Last weekend our family went on a hike together. Tom and I are adventurers at heart, so it's pretty fun to see our boys following suit. At one point along the trail, we took a break from the hiking to have some lunch. The boys were playing on top of a big rock and just as I went to take this picture of them, I overheard this beautiful little conversation:
Ben: Blake, c'mon down here with me.
Blake: I can't Ben, I'm not as brave as you.
Ben: Yes, you are, Blake. You are brave. You just have to try.
Seriously, melt my heart. And so spot on. You just have to try.
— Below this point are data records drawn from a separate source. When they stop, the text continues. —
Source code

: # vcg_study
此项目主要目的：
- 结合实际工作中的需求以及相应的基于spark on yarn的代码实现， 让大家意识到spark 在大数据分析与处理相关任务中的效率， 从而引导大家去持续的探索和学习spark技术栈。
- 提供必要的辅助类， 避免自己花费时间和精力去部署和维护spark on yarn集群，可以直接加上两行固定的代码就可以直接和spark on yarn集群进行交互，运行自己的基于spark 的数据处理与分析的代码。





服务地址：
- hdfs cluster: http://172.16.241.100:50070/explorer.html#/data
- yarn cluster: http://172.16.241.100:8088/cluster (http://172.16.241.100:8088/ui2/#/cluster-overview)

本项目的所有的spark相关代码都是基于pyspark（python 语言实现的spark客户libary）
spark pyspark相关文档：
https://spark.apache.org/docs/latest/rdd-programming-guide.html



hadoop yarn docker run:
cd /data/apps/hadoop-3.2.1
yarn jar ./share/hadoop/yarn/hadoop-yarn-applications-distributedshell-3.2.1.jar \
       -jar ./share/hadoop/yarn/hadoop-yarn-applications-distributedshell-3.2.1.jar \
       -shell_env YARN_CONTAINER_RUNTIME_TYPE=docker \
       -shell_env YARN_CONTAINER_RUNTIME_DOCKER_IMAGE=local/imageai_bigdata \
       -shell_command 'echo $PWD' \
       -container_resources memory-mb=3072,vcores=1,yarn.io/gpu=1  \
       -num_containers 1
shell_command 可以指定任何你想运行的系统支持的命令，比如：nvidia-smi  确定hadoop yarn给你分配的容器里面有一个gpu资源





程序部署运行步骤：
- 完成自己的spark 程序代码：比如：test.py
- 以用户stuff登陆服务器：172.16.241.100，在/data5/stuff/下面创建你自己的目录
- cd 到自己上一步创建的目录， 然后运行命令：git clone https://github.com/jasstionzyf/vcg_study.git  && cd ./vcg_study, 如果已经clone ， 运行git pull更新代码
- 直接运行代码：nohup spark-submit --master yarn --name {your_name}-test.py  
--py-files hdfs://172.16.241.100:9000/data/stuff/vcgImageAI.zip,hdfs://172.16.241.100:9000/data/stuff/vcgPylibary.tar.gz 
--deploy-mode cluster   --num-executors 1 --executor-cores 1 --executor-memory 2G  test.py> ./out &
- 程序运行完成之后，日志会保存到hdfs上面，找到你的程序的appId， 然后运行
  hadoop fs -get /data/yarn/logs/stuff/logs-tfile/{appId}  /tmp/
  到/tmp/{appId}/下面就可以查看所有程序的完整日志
Just try. This is one phrase is among many that have been jumping out at me over the course of the last few months. You know when a certain thought or phrase just won't leave you alone? The message flies at you from every direction. Lately for me it's people flippantly say things and the words just scream at me. Or I spot the tiny print on the Outside Magazine cover that says, live bravely. Or I happen to pull out a journal someone gave me who's cover reads, Take Epic Chances.
And then of course, there's music because both the composition and the lyrics of a song often speak directly to my heart like an IV to my bloodstream. Lately, the song of choice has been one from the Dirty Gov'nahs, called Where I Stand. And these lyrics are the ones that I most resonate with:
I don't know where I'm going and I don't know where to start with fear in my body but fire in my heart; I've got fire in my heart.
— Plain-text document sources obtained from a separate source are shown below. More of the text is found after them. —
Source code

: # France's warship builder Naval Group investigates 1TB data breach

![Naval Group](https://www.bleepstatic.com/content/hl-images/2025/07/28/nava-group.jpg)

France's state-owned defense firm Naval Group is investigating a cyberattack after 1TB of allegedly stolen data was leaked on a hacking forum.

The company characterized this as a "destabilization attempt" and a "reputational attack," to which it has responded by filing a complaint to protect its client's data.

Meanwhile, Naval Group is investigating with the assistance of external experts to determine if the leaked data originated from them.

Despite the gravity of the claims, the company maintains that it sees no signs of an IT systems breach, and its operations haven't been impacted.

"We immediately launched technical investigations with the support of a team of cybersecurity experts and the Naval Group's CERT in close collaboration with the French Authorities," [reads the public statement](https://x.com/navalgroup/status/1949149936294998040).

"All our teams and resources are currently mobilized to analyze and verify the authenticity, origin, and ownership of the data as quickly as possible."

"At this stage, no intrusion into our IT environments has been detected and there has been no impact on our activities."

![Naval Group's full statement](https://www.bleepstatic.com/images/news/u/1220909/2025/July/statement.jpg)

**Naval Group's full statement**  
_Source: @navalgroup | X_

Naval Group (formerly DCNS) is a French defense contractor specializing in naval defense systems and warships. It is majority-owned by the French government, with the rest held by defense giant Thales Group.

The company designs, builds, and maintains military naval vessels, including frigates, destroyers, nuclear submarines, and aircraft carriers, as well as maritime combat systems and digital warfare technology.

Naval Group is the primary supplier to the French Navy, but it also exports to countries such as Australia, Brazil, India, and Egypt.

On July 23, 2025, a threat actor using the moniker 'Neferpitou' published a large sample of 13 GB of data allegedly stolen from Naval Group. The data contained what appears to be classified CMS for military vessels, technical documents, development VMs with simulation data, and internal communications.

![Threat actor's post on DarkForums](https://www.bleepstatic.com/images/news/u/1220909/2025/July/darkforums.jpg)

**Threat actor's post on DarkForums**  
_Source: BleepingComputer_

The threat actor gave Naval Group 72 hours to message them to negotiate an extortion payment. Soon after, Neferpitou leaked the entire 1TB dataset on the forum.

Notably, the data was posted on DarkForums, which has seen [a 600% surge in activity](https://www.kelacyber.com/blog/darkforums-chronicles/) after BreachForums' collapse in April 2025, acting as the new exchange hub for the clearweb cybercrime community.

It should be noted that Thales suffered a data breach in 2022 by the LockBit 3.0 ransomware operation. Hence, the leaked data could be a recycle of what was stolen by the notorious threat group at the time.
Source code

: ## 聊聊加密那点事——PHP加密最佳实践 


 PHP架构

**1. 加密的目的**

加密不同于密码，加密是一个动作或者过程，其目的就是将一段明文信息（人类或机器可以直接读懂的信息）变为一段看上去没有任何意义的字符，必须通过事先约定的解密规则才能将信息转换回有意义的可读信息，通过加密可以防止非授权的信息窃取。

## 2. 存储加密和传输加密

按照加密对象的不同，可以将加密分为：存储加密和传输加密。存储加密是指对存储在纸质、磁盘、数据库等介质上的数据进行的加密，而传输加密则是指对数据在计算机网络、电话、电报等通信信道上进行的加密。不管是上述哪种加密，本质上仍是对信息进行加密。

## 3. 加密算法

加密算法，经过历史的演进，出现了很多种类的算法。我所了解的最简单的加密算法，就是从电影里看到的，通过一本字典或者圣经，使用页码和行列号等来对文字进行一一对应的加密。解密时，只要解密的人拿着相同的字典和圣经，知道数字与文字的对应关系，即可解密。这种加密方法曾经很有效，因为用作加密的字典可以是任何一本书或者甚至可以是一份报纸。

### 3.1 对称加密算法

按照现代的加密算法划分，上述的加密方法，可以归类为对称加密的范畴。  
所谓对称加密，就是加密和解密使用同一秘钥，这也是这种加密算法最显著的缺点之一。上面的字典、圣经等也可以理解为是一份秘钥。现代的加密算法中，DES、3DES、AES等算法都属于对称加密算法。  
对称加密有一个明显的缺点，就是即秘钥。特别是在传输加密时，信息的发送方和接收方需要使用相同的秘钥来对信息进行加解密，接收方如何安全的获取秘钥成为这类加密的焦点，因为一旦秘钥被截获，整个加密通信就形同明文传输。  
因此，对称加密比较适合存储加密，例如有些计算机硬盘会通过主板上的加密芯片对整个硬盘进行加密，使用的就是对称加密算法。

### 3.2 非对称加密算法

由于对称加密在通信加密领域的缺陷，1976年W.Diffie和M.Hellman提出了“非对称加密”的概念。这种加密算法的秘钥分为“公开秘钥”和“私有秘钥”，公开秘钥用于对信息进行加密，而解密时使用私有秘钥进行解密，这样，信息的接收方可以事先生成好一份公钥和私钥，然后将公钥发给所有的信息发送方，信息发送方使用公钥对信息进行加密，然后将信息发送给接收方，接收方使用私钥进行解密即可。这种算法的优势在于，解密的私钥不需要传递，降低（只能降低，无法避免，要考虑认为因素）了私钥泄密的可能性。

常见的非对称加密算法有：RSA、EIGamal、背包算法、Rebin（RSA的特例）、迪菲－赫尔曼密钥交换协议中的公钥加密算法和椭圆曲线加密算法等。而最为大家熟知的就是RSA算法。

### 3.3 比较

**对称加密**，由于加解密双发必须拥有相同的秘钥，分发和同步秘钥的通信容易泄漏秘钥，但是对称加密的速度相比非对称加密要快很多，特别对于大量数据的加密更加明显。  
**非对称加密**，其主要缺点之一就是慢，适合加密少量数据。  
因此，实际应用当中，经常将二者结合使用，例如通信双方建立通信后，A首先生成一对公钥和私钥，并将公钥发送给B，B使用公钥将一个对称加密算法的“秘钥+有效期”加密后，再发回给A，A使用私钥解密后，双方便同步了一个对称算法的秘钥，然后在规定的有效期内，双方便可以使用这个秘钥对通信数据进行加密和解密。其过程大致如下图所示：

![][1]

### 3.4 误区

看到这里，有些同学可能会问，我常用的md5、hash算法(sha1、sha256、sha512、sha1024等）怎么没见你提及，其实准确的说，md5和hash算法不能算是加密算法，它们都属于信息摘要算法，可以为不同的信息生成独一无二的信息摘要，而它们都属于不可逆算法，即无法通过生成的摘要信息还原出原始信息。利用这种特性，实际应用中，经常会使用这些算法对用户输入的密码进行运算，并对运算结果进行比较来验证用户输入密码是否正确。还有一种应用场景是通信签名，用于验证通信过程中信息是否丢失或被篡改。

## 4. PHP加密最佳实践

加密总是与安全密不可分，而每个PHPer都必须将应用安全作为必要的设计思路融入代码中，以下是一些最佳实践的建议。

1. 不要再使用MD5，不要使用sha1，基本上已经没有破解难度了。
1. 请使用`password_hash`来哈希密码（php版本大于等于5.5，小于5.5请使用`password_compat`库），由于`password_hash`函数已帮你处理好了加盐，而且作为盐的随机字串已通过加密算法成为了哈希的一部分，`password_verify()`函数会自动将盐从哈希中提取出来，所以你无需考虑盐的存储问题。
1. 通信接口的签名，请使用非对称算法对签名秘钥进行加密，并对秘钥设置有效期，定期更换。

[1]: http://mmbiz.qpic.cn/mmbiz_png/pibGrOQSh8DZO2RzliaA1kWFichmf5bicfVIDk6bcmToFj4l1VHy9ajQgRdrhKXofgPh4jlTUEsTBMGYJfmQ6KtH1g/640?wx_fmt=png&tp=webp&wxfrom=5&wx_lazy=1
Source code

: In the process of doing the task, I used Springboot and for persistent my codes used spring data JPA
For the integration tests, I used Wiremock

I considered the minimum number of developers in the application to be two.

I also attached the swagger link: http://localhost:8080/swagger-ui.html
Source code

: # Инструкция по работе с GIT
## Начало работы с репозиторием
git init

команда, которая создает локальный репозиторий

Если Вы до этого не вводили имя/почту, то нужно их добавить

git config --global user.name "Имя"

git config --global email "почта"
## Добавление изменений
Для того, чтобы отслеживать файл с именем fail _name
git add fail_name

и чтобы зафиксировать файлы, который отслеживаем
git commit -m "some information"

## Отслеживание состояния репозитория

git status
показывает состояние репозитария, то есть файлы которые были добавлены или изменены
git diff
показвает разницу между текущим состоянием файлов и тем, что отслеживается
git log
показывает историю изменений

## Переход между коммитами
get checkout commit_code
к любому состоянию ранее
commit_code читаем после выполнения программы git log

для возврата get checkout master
In all honesty, I have no idea what the rest of the song is about or the meaning behind it, but that line, it grabs me every time. I'm pretty sure I listened to the song at least 6 times on my last run just to hear those words again and again. Like I said, this message, the one that beckons me to live bravely, take chances, and go forward even in fear, was coming at me from every angle. I usually take this kind of thing as a clue from the Loving One in Charge, that he's trying to teach me something and it's just not getting through.
Ok, ok, I get the message. I used to be better at doing things that scared me. Or maybe when I was just younger, fewer things scared me. Either way, I think I used to take more chances.
About a month ago, someone randomly or maybe not so randomly messaged me an application to be a regular contributor for a local moms blog called, Metro Denver Moms Blog. Hmmm, writing, local, moms, that's totally my jam. But then I immediately thought, why bother, it's unlikely anything would come of it. And let's be honest, the last few months have been no picnic, so I didn't know if I even had the energy for something like this. And man, if it did happen, I'd actually have to write at least twice a month for a fairly large audience, and by large, I mean more than my immediate family and some friends. The inner critic was raging. My mind and body were tired. But on somewhat of a whim, I applied.
And guess what? It happened. I was selected as a contributor. Two immediate feelings emerged: excited, terrified.
So I will actually need to write consistently. I'm thrilled about this because I've been trying to dedicate more time to writing for a while now. These two little people I have running around in my house provide me with some great content but they also steal the majority of my time away that I might otherwise use to write. I wouldn't trade it but now I have to figure out how to fit the regular writing in. Again, excited and terrified.
And as though I hadn't already taken enough of a step out of my comfort zone, this happened: head shots. What? Yep, we had to get head shots taken for the blog. For a girl who barely ever wears make-up and who calls it a good day when both her hair and teeth are brushed, this is a big step. Huge. In the words of the Dirty Guv'nahs, I don't know where I'm going and I've got fear in my body but fire in my heart!
I recently got up in front of our church to share for a few minutes about working in the kids ministry. Afterward, my friend commented to me, "Wow, you're so brave. I could never have done that." And I responded, "no, not really. I'm not really brave for doing that. Because in order to be brave, you have to be scared of it in the first place. I'm not scared of speaking in public. I actually, really like it." Oddly enough, speaking is not being brave for me because it doesn't scare me. Writing regularly for a blog, that scares me. Getting head shots, that scares me. But the message was loud and clear, I need to keep doing things that scare me. I never know how they might turn out, so why don't I just give it a shot and live bravely. Going forward, I'm going to hold on to the words of my four year old son, "Yes, you are brave. You just have to try."
What is out there that feels big and maybe out of your reach? What do you want to go after but feel too scared to do it? Where are you being called to live bravely?
I'd love to hear your story and how you're stepping into uncomfortable places and living bravely.